Apple is cheap as it is
Future prospects are an important consideration prior to making any investment and are almost universally considered, while present value is often given insufficient weight by investors. What we pay for a business when we enter a position is just as important as the future value when it comes to investors’ profits. Apple Inc. (NASDAQ:AAPL) is cheap today at a price to current year earnings multiple of 11.2. However, after discounting this ratio for the approximate $140 billion in cash and short-term investments held offshore, the P/E multiple for 2013 is a ridiculously low 7.4 times earnings.
As if that would not be enough to entice most investors, the projected five year earnings growth rate for Apple Inc. (NASDAQ:AAPL) is a robust 15.1%–more than double the current P/E ratio after subtracting cash on hand. It is almost unimaginable that one of the iconic brands of our time could be valued so cheaply, but it is. If Apple Inc. (NASDAQ:AAPL) simply used its $140 billion in cash and sold $275 billion in bonds at 4% interest, it could buy all of the company’s shares at the current price, pay the $11 billion per year in interest, and still have around $26 billion left over; providing it with an 18% return on the $140 billion. While this will not happen, it provides an excellent example of how inexpensive the current market valuation of this business is; it could double in value and still not be expensive.
Buying more innovation
While Apple is not going to buy itself, the current market presents some wonderful opportunities for Apple to acquire its next round of innovative technology at bargain basement prices. A quick review of Apple’s suppliers revealed two names that I think would fit quite well with the past acquisition strategy of Apple and contribute enormously to its future growth and product advancement. In order to meet this criteria, these potential targets need to be leaders in the technology they provide and have products and services that will contribute effectively to Apple’s future growth and profitability as well as its continued leadership in introducing innovative products and services to its customers. I believe that Cirrus Logic, Inc. (NASDAQ:CRUS) and NVIDIA Corporation (NASDAQ:NVDA) are two businesses that meet the criteria for very distinct reasons.
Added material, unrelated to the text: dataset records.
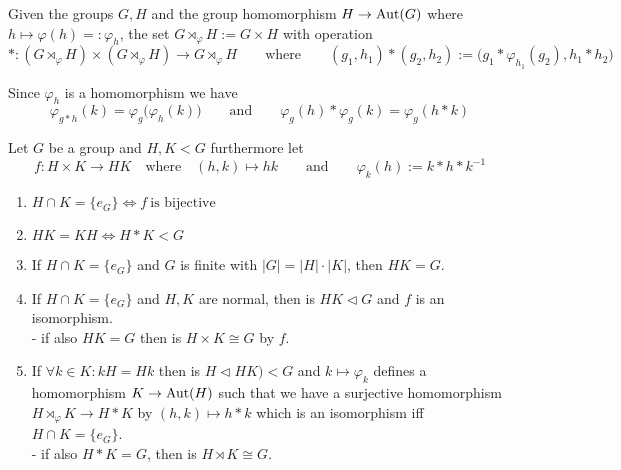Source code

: \begin{definition}
   Given the groups \(G, H\) and the group homomorphism \(H \to \operatorname{Aut}(G)\) where \(h \mapsto \varphi(h) =: \varphi_h\), the set \(G \rtimes_\varphi H := G \times H\) with operation
   \[\ast: (G \rtimes_\varphi H) \times (G \rtimes_\varphi H) \to G \rtimes_\varphi H \qquad\text{where}\qquad (g_1, h_1) \ast (g_2, h_2) := \big(g_1 \ast \varphi_{h_1}(g_2), h_1 \ast h_2\big)\]
\end{definition}
\begin{remark}
   Since \(\varphi_h\) is a homomorphism we have
   \[\varphi_{g \ast h}(k) = \varphi_g\big(\varphi_h(k)\big) \qquad\text{and}\qquad \varphi_g(h) \ast \varphi_g(k) = \varphi_g(h \ast k)\]
\end{remark}

\begin{proposition}\label{pro:dir_semidir_prod}
   Let \(G\) be a group and \(H, K < G\) furthermore let
   \[f: H \times K \to HK \quad\text{where}\quad (h,k) \mapsto hk \qquad\text{and}\qquad \varphi_k(h) := k \ast h \ast k^{-1}\]

   \begin{enumerate}[label=\roman*, align=Center]
      \item \(H \cap K = \{e_G\} \iff f~\text{is bijective}\)
      \item \(HK = KH \iff H \ast K < G\)
      \item If \(H \cap K = \{e_G\}\) and \(G\) is finite with \(|G| = |H| \cdot |K|\), then \(HK = G\).
      \item If \(H \cap K = \{e_G\}\) and \(H, K\) are normal, then is \(HK \triangleleft G\) and \(f\) is an isomorphism. \\
      - if also \(HK = G\) then is \(H \times K \cong G\) by \(f\).
      \item If \(\forall k \in K: kH = Hk\) then is \(H \triangleleft HK) < G\) and \(k \mapsto \varphi_k\) defines a homomorphism \(K \to \operatorname{Aut}(H)\) such that we have a surjective homomorphism \(H \rtimes_{\varphi} K \to H \ast K\) by \((h,k) \mapsto h \ast k\) which is an isomorphism iff \(H \cap K = \{e_G\}\). \\
      - if also \(H \ast K = G\), then is \(H \rtimes K \cong G\).
   \end{enumerate}
\end{proposition}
Portable devices require effective power management
Cirrus Logic, Inc. (NASDAQ:CRUS) is mainly known for its products related to the audio aspects of portable devices and its converters that handle signal conversion from analog to digital and digital to analog. While this aspect of its product offerings and technology would be a good fit for Apple, it has less known cutting edge products for energy management in portable devices and LED lighting as well. As tight control over the energy use of portable devices vastly improves the usage time for the device between charges, both of these product lines would afford Apple a competitive advantage in the market today. As Cirrus currently derives over 85% of its sales from Apple, there would clearly be a path for a smooth transition and many synergies available for cost savings.